I am currently developing an application where frames of audio samples are processed in the following callback.

void Eav07AudioProcessor::processBlock (AudioSampleBuffer& buffer)
{

    for (int channel = 0; channel < getNumInputChannels(); ++channel)
    {
        float* channelData = buffer.getSampleData (channel);        

        // ..do something to the data...
        DoSomeHeavyweightDSPon(&channelData[0]); // in the header, DoSomeHeavyweightDSPon(double data[somebignumber])
    }
}

The function that will sit in place of the gain process above expects channelData to be double precision. The channelData parameter is float precision. Do I need to somehow cast channelData from float to double and then from double to float after the processing or am I missing a trick.
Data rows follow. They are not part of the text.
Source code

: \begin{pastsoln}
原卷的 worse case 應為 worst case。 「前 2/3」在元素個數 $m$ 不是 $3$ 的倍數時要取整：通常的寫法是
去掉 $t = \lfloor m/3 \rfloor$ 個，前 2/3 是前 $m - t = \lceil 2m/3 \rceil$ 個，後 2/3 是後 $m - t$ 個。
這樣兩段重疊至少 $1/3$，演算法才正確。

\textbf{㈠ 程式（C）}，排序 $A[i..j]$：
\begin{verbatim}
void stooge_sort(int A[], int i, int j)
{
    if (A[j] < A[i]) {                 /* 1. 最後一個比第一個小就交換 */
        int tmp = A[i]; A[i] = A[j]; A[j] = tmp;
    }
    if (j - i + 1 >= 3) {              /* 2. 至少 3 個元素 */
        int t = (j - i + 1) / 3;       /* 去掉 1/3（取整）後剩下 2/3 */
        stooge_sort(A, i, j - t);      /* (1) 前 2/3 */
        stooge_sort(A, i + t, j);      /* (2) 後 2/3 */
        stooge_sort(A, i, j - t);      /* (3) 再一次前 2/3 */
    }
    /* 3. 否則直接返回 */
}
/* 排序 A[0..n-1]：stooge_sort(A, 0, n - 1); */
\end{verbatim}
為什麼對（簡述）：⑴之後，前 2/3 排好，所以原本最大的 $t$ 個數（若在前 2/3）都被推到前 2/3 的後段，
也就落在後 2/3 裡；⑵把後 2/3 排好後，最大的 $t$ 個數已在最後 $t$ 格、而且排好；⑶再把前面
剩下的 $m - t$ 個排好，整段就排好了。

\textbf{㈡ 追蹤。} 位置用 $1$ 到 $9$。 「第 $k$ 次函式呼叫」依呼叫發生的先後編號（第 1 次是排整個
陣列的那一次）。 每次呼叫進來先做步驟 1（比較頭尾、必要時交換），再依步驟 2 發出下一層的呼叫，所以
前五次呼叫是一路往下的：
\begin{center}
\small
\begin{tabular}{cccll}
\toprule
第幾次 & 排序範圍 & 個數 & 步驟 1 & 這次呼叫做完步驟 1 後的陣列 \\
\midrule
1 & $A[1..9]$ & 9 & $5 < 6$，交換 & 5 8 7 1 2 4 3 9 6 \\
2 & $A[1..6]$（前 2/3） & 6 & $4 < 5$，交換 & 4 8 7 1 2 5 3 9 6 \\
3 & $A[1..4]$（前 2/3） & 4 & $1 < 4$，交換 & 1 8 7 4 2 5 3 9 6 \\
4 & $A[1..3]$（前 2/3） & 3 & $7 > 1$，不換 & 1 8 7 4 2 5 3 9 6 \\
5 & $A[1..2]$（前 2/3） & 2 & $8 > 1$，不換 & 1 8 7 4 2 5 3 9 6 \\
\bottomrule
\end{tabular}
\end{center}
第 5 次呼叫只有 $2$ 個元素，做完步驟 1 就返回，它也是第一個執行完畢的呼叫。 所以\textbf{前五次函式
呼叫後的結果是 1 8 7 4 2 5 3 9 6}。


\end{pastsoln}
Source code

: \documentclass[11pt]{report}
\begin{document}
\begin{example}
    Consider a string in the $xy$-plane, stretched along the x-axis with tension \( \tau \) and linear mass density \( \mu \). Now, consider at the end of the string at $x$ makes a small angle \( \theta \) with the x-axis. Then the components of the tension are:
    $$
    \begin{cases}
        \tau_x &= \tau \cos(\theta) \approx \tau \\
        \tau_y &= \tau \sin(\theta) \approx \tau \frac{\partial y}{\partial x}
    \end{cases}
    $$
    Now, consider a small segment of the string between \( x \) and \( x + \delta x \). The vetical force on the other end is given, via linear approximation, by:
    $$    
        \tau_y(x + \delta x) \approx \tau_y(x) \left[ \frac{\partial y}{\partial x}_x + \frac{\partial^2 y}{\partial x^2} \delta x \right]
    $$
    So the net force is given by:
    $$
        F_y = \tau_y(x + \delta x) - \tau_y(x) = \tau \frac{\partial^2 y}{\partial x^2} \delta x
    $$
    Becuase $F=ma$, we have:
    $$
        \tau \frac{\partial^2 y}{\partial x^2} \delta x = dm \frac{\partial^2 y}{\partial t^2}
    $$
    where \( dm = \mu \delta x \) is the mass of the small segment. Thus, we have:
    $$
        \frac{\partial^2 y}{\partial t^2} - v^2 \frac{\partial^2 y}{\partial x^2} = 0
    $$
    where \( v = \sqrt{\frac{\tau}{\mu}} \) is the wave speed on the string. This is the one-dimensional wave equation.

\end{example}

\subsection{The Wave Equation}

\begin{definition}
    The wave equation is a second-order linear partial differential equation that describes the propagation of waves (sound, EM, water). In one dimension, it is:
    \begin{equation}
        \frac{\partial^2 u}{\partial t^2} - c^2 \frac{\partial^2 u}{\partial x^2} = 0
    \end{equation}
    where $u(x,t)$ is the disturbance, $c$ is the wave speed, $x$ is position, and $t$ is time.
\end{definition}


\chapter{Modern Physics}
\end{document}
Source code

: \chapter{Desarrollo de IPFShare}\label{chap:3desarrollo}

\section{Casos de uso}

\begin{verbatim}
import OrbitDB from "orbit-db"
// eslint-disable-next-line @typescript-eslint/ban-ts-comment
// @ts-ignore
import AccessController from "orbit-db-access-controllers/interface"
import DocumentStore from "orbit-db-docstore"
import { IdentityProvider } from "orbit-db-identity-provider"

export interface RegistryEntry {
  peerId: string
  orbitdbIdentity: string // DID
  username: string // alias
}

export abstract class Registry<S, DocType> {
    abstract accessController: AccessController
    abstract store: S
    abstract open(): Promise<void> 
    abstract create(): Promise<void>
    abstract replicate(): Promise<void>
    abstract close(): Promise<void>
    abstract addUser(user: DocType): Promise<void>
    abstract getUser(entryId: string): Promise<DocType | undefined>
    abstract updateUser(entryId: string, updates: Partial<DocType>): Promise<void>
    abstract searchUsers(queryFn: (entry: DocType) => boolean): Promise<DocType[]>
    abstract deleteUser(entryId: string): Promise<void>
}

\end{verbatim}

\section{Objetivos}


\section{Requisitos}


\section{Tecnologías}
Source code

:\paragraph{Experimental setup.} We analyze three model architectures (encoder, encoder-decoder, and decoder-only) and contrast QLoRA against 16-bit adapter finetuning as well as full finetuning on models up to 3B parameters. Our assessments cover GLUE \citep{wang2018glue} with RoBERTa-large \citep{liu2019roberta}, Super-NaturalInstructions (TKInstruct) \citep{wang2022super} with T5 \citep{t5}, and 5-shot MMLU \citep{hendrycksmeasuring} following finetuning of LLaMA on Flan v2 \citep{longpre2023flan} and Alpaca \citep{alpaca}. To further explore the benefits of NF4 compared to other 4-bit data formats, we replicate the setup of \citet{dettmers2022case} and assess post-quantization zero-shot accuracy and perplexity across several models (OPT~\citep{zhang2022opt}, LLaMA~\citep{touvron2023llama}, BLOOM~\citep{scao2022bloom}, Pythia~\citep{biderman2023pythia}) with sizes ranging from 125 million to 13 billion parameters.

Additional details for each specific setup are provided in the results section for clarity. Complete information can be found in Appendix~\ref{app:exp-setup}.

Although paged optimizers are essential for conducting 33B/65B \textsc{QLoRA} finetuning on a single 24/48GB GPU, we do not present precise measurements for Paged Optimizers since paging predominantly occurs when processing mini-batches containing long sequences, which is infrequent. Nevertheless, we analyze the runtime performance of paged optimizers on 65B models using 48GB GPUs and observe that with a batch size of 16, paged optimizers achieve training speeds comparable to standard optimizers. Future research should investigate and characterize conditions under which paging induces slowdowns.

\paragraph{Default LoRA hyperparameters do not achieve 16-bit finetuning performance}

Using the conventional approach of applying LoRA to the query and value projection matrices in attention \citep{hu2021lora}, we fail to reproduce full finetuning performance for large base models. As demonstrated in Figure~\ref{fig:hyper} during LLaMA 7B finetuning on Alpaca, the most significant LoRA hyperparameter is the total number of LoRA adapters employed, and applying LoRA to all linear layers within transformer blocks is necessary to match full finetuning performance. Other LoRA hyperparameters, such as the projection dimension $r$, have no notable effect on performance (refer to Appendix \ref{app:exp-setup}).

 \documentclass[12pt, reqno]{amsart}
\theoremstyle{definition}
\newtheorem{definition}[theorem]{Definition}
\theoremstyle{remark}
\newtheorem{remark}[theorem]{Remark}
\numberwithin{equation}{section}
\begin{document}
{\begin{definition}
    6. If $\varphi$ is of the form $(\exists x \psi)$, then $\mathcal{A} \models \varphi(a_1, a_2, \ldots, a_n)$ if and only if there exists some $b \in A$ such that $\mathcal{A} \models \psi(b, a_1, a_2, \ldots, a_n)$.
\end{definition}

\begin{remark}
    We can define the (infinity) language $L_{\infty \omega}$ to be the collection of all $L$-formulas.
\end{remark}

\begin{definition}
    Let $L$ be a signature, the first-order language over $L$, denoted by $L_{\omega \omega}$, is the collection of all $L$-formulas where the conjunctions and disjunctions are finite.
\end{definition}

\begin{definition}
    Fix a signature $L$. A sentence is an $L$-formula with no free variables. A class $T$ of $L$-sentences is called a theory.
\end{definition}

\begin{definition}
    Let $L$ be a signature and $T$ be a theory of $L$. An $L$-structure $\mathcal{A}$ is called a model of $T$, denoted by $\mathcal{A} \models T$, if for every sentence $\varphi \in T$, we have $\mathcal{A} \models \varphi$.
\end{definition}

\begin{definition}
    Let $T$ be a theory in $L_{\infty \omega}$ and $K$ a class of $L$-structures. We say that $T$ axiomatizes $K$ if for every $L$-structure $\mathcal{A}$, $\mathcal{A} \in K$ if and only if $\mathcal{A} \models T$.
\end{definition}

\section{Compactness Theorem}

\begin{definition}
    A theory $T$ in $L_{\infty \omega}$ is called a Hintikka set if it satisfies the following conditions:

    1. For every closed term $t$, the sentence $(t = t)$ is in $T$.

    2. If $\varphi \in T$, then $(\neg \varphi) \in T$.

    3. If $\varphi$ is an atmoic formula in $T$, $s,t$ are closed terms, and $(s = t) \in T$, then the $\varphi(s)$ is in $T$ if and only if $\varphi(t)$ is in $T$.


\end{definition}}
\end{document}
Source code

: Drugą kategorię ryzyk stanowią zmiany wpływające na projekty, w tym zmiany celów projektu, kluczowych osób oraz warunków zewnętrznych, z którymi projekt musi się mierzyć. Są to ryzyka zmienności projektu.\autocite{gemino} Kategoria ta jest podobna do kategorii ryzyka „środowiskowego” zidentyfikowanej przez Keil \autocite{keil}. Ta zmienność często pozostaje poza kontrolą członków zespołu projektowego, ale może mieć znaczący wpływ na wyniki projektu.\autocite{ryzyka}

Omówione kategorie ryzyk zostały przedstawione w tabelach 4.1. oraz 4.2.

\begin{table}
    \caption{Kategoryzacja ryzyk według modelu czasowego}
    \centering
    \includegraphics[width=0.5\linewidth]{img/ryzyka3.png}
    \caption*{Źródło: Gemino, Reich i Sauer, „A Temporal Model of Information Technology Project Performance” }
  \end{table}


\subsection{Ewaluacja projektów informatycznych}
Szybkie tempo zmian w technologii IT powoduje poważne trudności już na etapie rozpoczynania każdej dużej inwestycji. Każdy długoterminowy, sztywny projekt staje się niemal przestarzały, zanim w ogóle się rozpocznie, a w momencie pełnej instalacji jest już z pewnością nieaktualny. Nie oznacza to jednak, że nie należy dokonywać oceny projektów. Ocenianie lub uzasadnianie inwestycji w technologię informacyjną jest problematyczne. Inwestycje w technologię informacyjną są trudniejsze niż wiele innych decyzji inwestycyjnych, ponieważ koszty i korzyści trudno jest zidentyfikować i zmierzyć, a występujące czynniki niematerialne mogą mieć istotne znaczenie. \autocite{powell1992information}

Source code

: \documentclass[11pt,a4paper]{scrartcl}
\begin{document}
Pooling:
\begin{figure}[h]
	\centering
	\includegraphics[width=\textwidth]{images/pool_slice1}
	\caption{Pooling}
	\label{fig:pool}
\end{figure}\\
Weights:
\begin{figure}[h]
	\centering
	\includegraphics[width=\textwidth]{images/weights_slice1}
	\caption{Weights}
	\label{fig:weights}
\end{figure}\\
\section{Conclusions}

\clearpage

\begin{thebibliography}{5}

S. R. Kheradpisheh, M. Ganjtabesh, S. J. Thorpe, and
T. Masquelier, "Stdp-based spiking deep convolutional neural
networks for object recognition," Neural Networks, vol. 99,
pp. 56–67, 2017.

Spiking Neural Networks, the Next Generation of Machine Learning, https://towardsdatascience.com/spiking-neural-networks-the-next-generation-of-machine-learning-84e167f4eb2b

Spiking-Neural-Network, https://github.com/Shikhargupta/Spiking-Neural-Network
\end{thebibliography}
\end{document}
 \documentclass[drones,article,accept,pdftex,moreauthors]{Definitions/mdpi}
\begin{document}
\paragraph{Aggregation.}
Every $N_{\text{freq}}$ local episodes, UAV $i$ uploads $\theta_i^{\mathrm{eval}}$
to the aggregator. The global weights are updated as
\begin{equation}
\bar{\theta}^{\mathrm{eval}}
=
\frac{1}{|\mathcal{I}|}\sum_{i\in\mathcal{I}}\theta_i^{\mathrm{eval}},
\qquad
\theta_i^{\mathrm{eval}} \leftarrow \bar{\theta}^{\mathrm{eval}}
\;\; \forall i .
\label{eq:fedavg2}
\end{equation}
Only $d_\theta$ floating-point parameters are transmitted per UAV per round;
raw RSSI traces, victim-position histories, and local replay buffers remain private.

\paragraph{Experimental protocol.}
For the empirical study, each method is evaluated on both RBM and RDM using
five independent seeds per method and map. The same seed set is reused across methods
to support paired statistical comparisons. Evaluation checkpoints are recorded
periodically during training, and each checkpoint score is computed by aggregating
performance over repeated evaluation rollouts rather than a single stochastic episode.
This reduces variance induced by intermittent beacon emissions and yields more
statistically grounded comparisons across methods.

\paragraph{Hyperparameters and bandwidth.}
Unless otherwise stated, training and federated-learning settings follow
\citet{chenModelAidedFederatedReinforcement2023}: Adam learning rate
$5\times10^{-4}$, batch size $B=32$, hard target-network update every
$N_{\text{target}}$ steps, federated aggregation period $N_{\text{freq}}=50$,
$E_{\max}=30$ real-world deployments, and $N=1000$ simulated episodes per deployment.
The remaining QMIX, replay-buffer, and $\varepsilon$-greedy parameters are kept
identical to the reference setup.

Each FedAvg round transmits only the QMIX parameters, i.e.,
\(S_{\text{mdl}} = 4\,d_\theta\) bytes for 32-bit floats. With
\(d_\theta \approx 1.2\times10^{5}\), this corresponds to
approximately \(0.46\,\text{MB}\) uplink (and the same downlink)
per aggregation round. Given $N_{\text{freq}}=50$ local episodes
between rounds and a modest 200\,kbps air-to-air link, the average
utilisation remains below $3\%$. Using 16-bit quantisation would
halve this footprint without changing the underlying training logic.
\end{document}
If an explicit conversion is necessary, what is the most efficient way to do it considering that this method is called 100s of times per second.

Does the mentioned function take double or double* ? The latter case will always require copying all the channelData into a double buffer, and vice versa after the function ran. If you really want an efficient way, you will need to (copy and) change the problematic function to take float* intead of double*

if the function simply takes double , no explicit conversion is needed.

No, casting the float to double and back will not do what the gain()-function expects. The gain-function expects a pointer to an array of doubles and no amount of casting will do that.

The best thing you can do is replace the gain()-function. I would just use the "demo-code" you included (the inner for-loop).

If you have a requirement to call the gain(double*)-function you can do either:

  • create a second buffer with size: malloc(buffer.getNumSamples()*sizeof(double)) and copy them over by hand (memcpy doesnt work because it doesnt generate the four zero-bytes you need in between each float).

  • [hack]: just use the buffer you have but set every second float to 0, then sign extend the other float into this one. This effectively halves the number of samples you have but has very little overhead.